# [DATA EXTRACT]

-=-=-=-=-

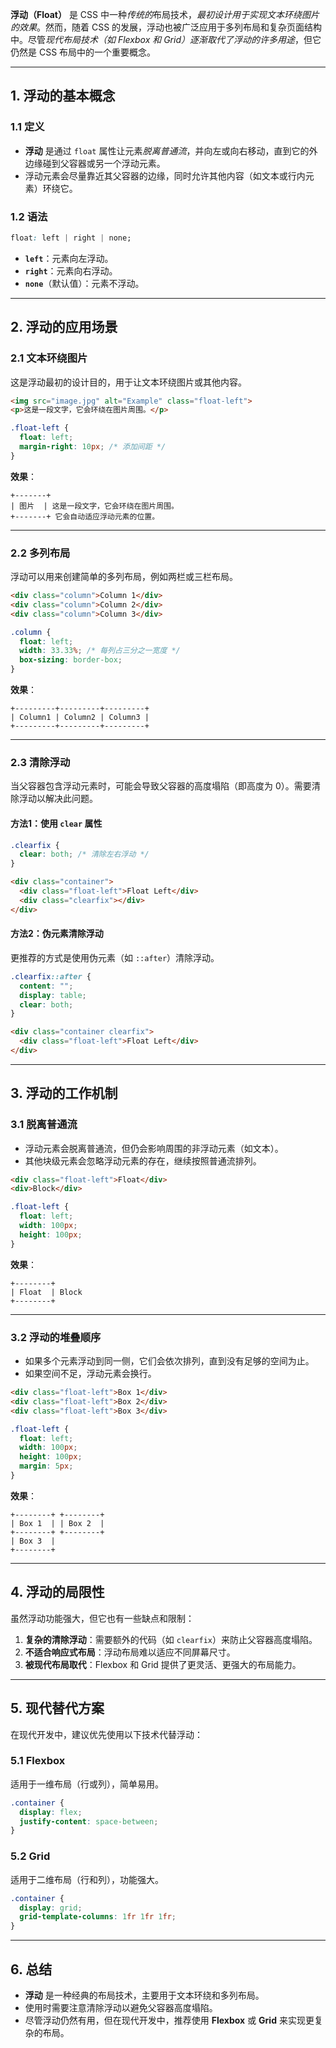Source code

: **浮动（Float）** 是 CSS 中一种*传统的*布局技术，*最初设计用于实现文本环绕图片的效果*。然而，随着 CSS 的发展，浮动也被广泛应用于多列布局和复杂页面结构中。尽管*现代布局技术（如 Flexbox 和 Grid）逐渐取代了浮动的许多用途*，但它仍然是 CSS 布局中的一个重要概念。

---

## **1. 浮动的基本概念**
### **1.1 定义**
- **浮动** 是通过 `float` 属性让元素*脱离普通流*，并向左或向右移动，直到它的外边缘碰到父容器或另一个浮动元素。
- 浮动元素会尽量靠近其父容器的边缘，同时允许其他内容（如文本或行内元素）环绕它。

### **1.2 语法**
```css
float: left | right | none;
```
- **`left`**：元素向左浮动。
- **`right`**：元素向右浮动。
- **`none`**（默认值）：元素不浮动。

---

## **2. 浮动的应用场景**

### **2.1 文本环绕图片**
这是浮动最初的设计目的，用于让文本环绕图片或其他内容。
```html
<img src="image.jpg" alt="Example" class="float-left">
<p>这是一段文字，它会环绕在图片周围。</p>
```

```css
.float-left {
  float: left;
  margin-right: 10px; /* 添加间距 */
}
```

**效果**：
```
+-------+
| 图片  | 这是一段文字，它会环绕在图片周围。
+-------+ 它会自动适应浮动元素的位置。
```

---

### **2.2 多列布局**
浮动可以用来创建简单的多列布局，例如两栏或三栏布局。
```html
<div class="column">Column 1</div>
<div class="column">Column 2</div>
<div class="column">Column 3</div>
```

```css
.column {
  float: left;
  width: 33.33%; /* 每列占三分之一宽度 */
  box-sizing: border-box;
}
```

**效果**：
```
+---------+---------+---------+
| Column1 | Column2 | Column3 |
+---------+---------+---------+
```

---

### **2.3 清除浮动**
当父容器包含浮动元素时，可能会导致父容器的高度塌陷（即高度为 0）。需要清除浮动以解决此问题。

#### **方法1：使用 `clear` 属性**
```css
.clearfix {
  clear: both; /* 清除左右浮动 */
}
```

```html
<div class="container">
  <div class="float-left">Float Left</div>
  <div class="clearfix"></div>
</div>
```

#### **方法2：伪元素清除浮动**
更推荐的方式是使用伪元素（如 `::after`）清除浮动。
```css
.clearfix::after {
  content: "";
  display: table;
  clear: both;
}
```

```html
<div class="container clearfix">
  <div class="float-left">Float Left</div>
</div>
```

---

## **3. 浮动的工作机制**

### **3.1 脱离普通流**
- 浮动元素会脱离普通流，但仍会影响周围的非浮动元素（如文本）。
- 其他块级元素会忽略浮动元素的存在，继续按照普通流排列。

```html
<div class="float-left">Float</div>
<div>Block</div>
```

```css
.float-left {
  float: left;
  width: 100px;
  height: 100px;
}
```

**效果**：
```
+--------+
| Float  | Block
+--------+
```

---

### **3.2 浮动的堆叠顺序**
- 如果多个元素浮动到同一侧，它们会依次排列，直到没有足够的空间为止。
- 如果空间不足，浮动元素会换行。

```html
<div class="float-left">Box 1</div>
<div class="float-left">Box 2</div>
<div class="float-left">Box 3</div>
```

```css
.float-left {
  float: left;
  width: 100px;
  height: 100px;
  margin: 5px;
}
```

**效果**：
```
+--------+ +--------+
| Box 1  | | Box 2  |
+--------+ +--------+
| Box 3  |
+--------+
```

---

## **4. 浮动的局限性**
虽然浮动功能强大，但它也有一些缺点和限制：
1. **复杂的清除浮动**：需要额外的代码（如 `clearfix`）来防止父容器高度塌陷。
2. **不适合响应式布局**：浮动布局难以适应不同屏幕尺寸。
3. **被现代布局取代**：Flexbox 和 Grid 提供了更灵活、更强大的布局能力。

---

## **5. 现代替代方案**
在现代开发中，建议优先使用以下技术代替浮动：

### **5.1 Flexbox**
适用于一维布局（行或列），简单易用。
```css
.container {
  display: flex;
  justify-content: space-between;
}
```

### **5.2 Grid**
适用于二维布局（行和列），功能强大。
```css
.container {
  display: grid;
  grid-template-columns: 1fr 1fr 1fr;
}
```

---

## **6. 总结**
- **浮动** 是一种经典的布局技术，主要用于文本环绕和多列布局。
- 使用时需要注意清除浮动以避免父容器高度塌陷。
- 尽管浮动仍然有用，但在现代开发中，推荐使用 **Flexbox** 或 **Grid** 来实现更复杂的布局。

-=-=-=-=-

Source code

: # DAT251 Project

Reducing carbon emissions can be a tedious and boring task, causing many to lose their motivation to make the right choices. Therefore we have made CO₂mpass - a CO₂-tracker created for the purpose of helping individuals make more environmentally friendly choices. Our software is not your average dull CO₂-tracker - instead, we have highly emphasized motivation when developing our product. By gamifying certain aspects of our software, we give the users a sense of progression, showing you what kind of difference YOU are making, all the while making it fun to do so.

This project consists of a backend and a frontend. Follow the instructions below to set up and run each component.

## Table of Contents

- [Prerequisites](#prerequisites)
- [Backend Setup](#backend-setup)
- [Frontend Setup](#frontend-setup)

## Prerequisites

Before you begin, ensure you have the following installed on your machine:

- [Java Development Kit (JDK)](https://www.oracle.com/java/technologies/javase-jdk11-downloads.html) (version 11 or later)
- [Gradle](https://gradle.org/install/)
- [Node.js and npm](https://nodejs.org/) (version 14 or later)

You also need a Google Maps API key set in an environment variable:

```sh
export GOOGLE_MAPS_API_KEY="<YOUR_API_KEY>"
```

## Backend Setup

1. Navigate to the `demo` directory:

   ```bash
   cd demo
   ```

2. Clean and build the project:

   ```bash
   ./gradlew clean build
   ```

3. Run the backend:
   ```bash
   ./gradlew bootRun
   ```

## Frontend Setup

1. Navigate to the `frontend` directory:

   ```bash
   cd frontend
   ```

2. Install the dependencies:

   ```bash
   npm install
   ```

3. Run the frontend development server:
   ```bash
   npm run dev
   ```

-=-=-=-=-

# [TASK DETAILS]
When you find a line in the records that contains the word "display", copy it.

# [SOLUTION TO THIS EXERCISE]
  display: table;
  display: flex;
  display: grid;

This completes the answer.